Work instructions: Check every line of the entries below for "label", and copy the lines that have it.

Records supplied:
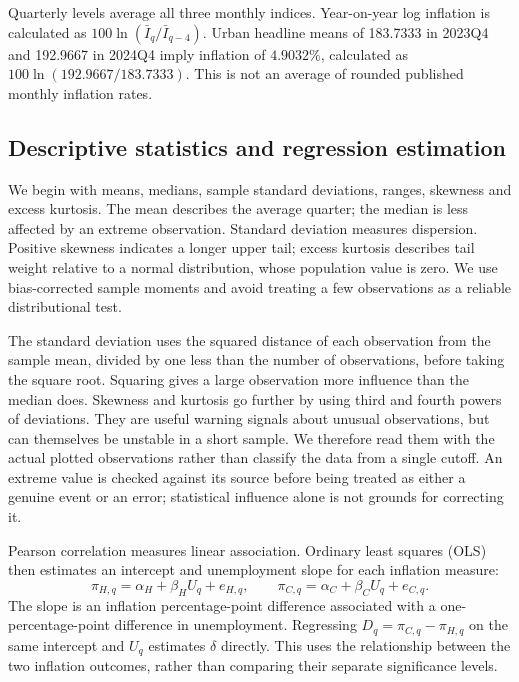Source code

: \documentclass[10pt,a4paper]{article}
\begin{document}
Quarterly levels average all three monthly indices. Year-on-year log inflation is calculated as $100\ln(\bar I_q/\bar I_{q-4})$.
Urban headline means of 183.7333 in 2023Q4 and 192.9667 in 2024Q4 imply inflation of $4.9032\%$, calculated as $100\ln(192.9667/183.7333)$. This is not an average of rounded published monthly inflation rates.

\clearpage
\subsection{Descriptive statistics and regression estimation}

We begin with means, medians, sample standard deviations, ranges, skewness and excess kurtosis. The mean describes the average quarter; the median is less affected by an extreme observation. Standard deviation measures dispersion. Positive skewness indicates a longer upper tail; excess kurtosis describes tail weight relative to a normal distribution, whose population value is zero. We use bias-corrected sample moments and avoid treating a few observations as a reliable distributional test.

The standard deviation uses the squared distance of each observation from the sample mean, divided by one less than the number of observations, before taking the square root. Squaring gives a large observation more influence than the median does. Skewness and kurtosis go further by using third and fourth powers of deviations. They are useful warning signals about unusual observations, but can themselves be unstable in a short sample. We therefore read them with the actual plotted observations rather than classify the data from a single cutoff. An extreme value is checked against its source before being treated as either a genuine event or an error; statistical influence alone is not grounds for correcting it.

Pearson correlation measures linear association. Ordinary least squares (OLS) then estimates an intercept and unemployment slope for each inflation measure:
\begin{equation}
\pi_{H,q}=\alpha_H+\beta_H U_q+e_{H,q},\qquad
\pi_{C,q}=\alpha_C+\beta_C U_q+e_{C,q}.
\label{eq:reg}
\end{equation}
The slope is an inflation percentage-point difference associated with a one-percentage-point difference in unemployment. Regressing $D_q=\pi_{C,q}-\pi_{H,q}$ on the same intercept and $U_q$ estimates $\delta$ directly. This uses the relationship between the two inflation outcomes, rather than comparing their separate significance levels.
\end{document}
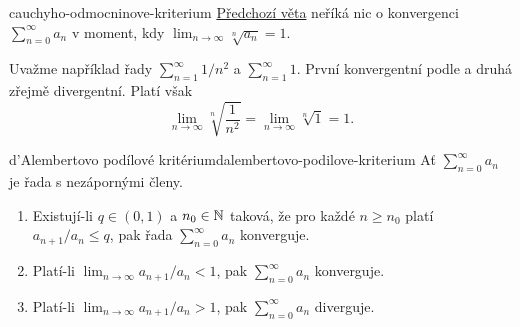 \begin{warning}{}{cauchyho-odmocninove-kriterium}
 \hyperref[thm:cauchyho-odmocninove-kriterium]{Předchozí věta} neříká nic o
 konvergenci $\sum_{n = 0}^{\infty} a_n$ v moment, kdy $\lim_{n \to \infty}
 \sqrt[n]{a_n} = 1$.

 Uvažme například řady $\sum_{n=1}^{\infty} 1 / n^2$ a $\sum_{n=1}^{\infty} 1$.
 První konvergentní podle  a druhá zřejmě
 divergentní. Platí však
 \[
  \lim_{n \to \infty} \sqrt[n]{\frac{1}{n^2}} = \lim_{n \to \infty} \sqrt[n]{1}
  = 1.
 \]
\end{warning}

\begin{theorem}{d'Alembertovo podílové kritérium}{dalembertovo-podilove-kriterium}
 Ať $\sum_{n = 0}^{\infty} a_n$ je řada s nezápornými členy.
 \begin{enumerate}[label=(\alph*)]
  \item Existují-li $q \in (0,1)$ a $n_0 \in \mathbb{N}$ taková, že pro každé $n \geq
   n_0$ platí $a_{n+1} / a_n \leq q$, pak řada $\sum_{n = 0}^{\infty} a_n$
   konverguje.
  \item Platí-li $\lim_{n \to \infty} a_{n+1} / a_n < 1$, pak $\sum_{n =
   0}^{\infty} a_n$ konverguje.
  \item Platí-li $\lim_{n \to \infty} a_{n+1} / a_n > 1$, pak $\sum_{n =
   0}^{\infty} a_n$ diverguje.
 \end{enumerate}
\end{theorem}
==
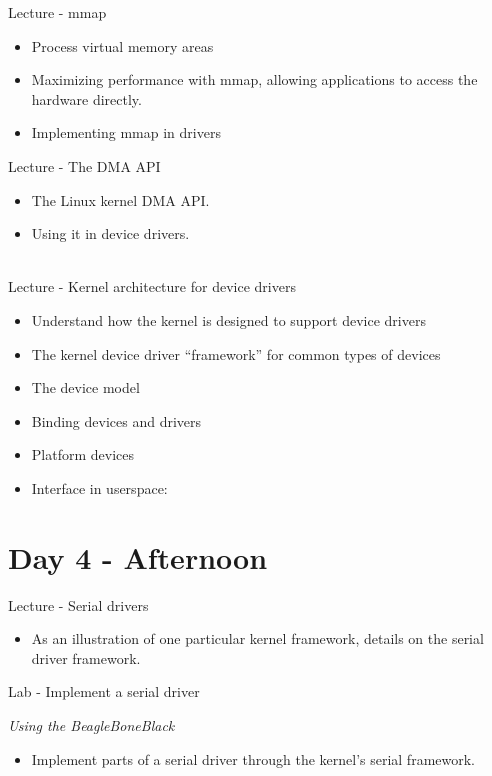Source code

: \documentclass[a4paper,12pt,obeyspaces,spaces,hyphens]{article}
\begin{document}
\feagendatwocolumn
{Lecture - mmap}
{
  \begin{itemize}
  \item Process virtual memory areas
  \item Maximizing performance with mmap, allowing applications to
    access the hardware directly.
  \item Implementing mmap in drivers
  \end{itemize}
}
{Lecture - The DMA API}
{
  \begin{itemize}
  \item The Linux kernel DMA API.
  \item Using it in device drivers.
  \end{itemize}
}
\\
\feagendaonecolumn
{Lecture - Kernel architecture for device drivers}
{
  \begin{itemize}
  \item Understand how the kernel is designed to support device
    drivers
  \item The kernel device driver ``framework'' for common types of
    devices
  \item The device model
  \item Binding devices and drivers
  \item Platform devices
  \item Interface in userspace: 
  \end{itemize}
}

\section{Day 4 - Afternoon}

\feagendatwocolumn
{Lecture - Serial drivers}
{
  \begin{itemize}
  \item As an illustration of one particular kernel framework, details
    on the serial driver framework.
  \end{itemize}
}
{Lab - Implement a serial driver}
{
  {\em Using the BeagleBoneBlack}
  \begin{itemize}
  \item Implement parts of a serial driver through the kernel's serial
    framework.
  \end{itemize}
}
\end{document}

Result:
\label{eq:reg}
 \begin{enumerate}[label=(\alph*)]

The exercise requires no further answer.